ACTIVITY: Reproduce every record below word for word and include no pictures.

____________________

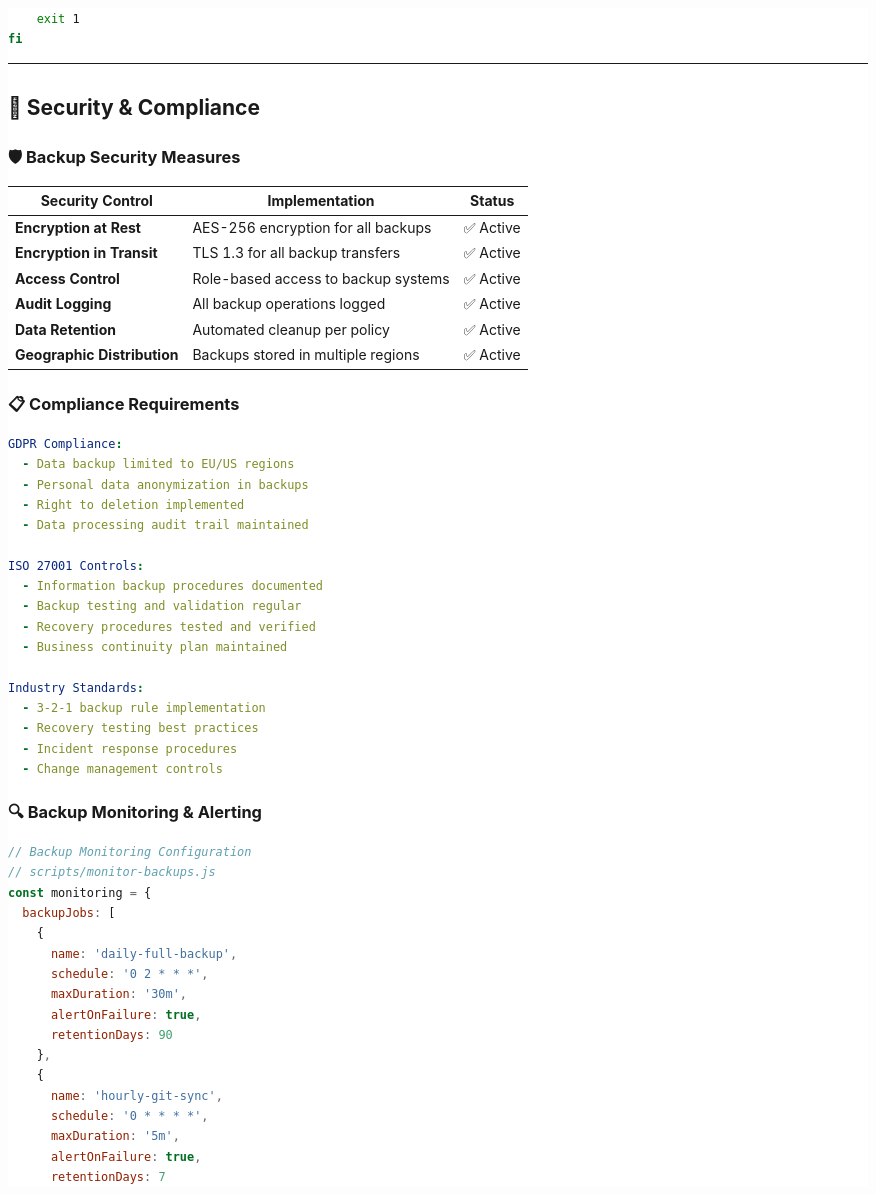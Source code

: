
 ```bash
    exit 1
fi
```

---

## 🔐 **Security & Compliance**

### **🛡️ Backup Security Measures**
| Security Control | Implementation | Status |
|------------------|----------------|---------|
| **Encryption at Rest** | AES-256 encryption for all backups | ✅ Active |
| **Encryption in Transit** | TLS 1.3 for all backup transfers | ✅ Active |
| **Access Control** | Role-based access to backup systems | ✅ Active |
| **Audit Logging** | All backup operations logged | ✅ Active |
| **Data Retention** | Automated cleanup per policy | ✅ Active |
| **Geographic Distribution** | Backups stored in multiple regions | ✅ Active |

### **📋 Compliance Requirements**
```yaml
GDPR Compliance:
  - Data backup limited to EU/US regions
  - Personal data anonymization in backups
  - Right to deletion implemented
  - Data processing audit trail maintained

ISO 27001 Controls:
  - Information backup procedures documented
  - Backup testing and validation regular
  - Recovery procedures tested and verified
  - Business continuity plan maintained

Industry Standards:
  - 3-2-1 backup rule implementation
  - Recovery testing best practices
  - Incident response procedures
  - Change management controls
```

### **🔍 Backup Monitoring & Alerting**
```javascript
// Backup Monitoring Configuration
// scripts/monitor-backups.js
const monitoring = {
  backupJobs: [
    {
      name: 'daily-full-backup',
      schedule: '0 2 * * *',
      maxDuration: '30m',
      alertOnFailure: true,
      retentionDays: 90
    },
    {
      name: 'hourly-git-sync',
      schedule: '0 * * * *',
      maxDuration: '5m',
      alertOnFailure: true,
      retentionDays: 7
```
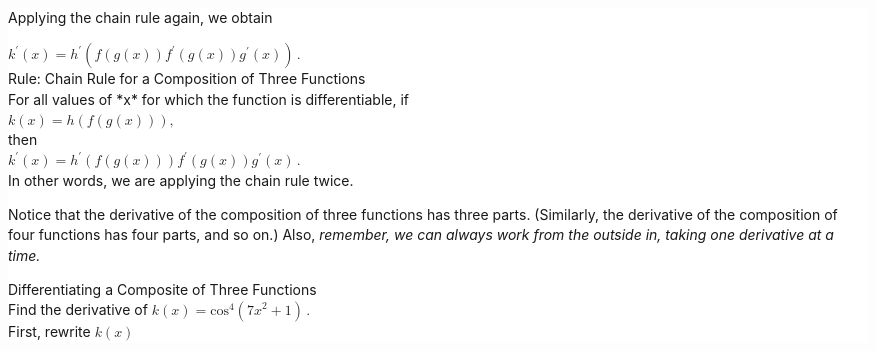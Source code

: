 Applying the chain rule again, we obtain

<div data-type="equation" class="equation unnumbered" data-label="">
<math xmlns="http://www.w3.org/1998/Math/MathML"><mrow><msup><mi>k</mi><mo>′</mo></msup><mrow><mo>(</mo><mi>x</mi><mo>)</mo></mrow><mo>=</mo><msup><mi>h</mi><mo>′</mo></msup><mrow><mo>(</mo><mrow><mi>f</mi><mrow><mo>(</mo><mrow><mi>g</mi><mrow><mo>(</mo><mi>x</mi><mo>)</mo></mrow></mrow><mo>)</mo></mrow><msup><mi>f</mi><mo>′</mo></msup><mrow><mo>(</mo><mrow><mi>g</mi><mrow><mo>(</mo><mi>x</mi><mo>)</mo></mrow></mrow><mo>)</mo></mrow><msup><mi>g</mi><mo>′</mo></msup><mrow><mo>(</mo><mi>x</mi><mo>)</mo></mrow></mrow><mo>)</mo></mrow><mo>.</mo></mrow></math>
</div>

<div data-type="note" class="note" markdown="1">
<div data-type="title" class="title">
Rule: Chain Rule for a Composition of Three Functions
</div>
For all values of *x* for which the function is differentiable, if

<div data-type="equation" class="equation unnumbered" data-label="">
<math xmlns="http://www.w3.org/1998/Math/MathML"><mrow><mi>k</mi><mrow><mo>(</mo><mi>x</mi><mo>)</mo></mrow><mo>=</mo><mi>h</mi><mrow><mo>(</mo><mrow><mi>f</mi><mrow><mo>(</mo><mrow><mi>g</mi><mrow><mo>(</mo><mi>x</mi><mo>)</mo></mrow></mrow><mo>)</mo></mrow></mrow><mo>)</mo></mrow><mo>,</mo></mrow></math>
</div>
then

<div data-type="equation" class="equation unnumbered" data-label="">
<math xmlns="http://www.w3.org/1998/Math/MathML"><mrow><msup><mi>k</mi><mo>′</mo></msup><mrow><mo>(</mo><mi>x</mi><mo>)</mo></mrow><mo>=</mo><msup><mi>h</mi><mo>′</mo></msup><mrow><mo>(</mo><mrow><mi>f</mi><mrow><mo>(</mo><mrow><mi>g</mi><mrow><mo>(</mo><mi>x</mi><mo>)</mo></mrow></mrow><mo>)</mo></mrow></mrow><mo>)</mo></mrow><msup><mi>f</mi><mo>′</mo></msup><mrow><mo>(</mo><mrow><mi>g</mi><mrow><mo>(</mo><mi>x</mi><mo>)</mo></mrow></mrow><mo>)</mo></mrow><msup><mi>g</mi><mo>′</mo></msup><mrow><mo>(</mo><mi>x</mi><mo>)</mo></mrow><mo>.</mo></mrow></math>
</div>
In other words, we are applying the chain rule twice.

</div>

Notice that the derivative of the composition of three functions has three parts. (Similarly, the derivative of the composition of four functions has four parts, and so on.) Also, *remember, we can always work from the outside in, taking one derivative at a time.*

<div data-type="example" class="example">
<div data-type="exercise" class="exercise">
<div data-type="problem" class="problem" markdown="1">
<div data-type="title">
Differentiating a Composite of Three Functions
</div>
Find the derivative of <math xmlns="http://www.w3.org/1998/Math/MathML"><mrow><mi>k</mi><mrow><mo>(</mo><mi>x</mi><mo>)</mo></mrow><mo>=</mo><msup><mrow><mtext>cos</mtext></mrow><mn>4</mn></msup><mrow><mo>(</mo><mrow><msup><mrow><mn>7</mn><mi>x</mi></mrow><mrow><mn>2</mn></mrow></msup><mo>+</mo><mn>1</mn></mrow><mo>)</mo></mrow><mo>.</mo></mrow></math>

</div>
<div data-type="solution" class="solution" markdown="1">
First, rewrite <math xmlns="http://www.w3.org/1998/Math/MathML"><mrow><mi>k</mi><mrow><mo>(</mo><mi>x</mi><mo>)</mo></mrow></mrow></math>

____________________

SOLVED PROBLEM:
Source code

:
 ```bash
    exit 1
fi
```

---

## 🔐 **Security & Compliance**

### **🛡️ Backup Security Measures**
| Security Control | Implementation | Status |
|------------------|----------------|---------|
| **Encryption at Rest** | AES-256 encryption for all backups | ✅ Active |
| **Encryption in Transit** | TLS 1.3 for all backup transfers | ✅ Active |
| **Access Control** | Role-based access to backup systems | ✅ Active |
| **Audit Logging** | All backup operations logged | ✅ Active |
| **Data Retention** | Automated cleanup per policy | ✅ Active |
| **Geographic Distribution** | Backups stored in multiple regions | ✅ Active |

### **📋 Compliance Requirements**
```yaml
GDPR Compliance:
  - Data backup limited to EU/US regions
  - Personal data anonymization in backups
  - Right to deletion implemented
  - Data processing audit trail maintained

ISO 27001 Controls:
  - Information backup procedures documented
  - Backup testing and validation regular
  - Recovery procedures tested and verified
  - Business continuity plan maintained

Industry Standards:
  - 3-2-1 backup rule implementation
  - Recovery testing best practices
  - Incident response procedures
  - Change management controls
```

### **🔍 Backup Monitoring & Alerting**
```javascript
// Backup Monitoring Configuration
// scripts/monitor-backups.js
const monitoring = {
  backupJobs: [
    {
      name: 'daily-full-backup',
      schedule: '0 2 * * *',
      maxDuration: '30m',
      alertOnFailure: true,
      retentionDays: 90
    },
    {
      name: 'hourly-git-sync',
      schedule: '0 * * * *',
      maxDuration: '5m',
      alertOnFailure: true,
      retentionDays: 7
```
Source code

: Applying the chain rule again, we obtain

<div data-type="equation" class="equation unnumbered" data-label="">
<math xmlns="http://www.w3.org/1998/Math/MathML"><mrow><msup><mi>k</mi><mo>′</mo></msup><mrow><mo>(</mo><mi>x</mi><mo>)</mo></mrow><mo>=</mo><msup><mi>h</mi><mo>′</mo></msup><mrow><mo>(</mo><mrow><mi>f</mi><mrow><mo>(</mo><mrow><mi>g</mi><mrow><mo>(</mo><mi>x</mi><mo>)</mo></mrow></mrow><mo>)</mo></mrow><msup><mi>f</mi><mo>′</mo></msup><mrow><mo>(</mo><mrow><mi>g</mi><mrow><mo>(</mo><mi>x</mi><mo>)</mo></mrow></mrow><mo>)</mo></mrow><msup><mi>g</mi><mo>′</mo></msup><mrow><mo>(</mo><mi>x</mi><mo>)</mo></mrow></mrow><mo>)</mo></mrow><mo>.</mo></mrow></math>
</div>

<div data-type="note" class="note" markdown="1">
<div data-type="title" class="title">
Rule: Chain Rule for a Composition of Three Functions
</div>
For all values of *x* for which the function is differentiable, if

<div data-type="equation" class="equation unnumbered" data-label="">
<math xmlns="http://www.w3.org/1998/Math/MathML"><mrow><mi>k</mi><mrow><mo>(</mo><mi>x</mi><mo>)</mo></mrow><mo>=</mo><mi>h</mi><mrow><mo>(</mo><mrow><mi>f</mi><mrow><mo>(</mo><mrow><mi>g</mi><mrow><mo>(</mo><mi>x</mi><mo>)</mo></mrow></mrow><mo>)</mo></mrow></mrow><mo>)</mo></mrow><mo>,</mo></mrow></math>
</div>
then

<div data-type="equation" class="equation unnumbered" data-label="">
<math xmlns="http://www.w3.org/1998/Math/MathML"><mrow><msup><mi>k</mi><mo>′</mo></msup><mrow><mo>(</mo><mi>x</mi><mo>)</mo></mrow><mo>=</mo><msup><mi>h</mi><mo>′</mo></msup><mrow><mo>(</mo><mrow><mi>f</mi><mrow><mo>(</mo><mrow><mi>g</mi><mrow><mo>(</mo><mi>x</mi><mo>)</mo></mrow></mrow><mo>)</mo></mrow></mrow><mo>)</mo></mrow><msup><mi>f</mi><mo>′</mo></msup><mrow><mo>(</mo><mrow><mi>g</mi><mrow><mo>(</mo><mi>x</mi><mo>)</mo></mrow></mrow><mo>)</mo></mrow><msup><mi>g</mi><mo>′</mo></msup><mrow><mo>(</mo><mi>x</mi><mo>)</mo></mrow><mo>.</mo></mrow></math>
</div>
In other words, we are applying the chain rule twice.

</div>

Notice that the derivative of the composition of three functions has three parts. (Similarly, the derivative of the composition of four functions has four parts, and so on.) Also, *remember, we can always work from the outside in, taking one derivative at a time.*

<div data-type="example" class="example">
<div data-type="exercise" class="exercise">
<div data-type="problem" class="problem" markdown="1">
<div data-type="title">
Differentiating a Composite of Three Functions
</div>
Find the derivative of <math xmlns="http://www.w3.org/1998/Math/MathML"><mrow><mi>k</mi><mrow><mo>(</mo><mi>x</mi><mo>)</mo></mrow><mo>=</mo><msup><mrow><mtext>cos</mtext></mrow><mn>4</mn></msup><mrow><mo>(</mo><mrow><msup><mrow><mn>7</mn><mi>x</mi></mrow><mrow><mn>2</mn></mrow></msup><mo>+</mo><mn>1</mn></mrow><mo>)</mo></mrow><mo>.</mo></mrow></math>

</div>
<div data-type="solution" class="solution" markdown="1">
First, rewrite <math xmlns="http://www.w3.org/1998/Math/MathML"><mrow><mi>k</mi><mrow><mo>(</mo><mi>x</mi><mo>)</mo></mrow></mrow></math>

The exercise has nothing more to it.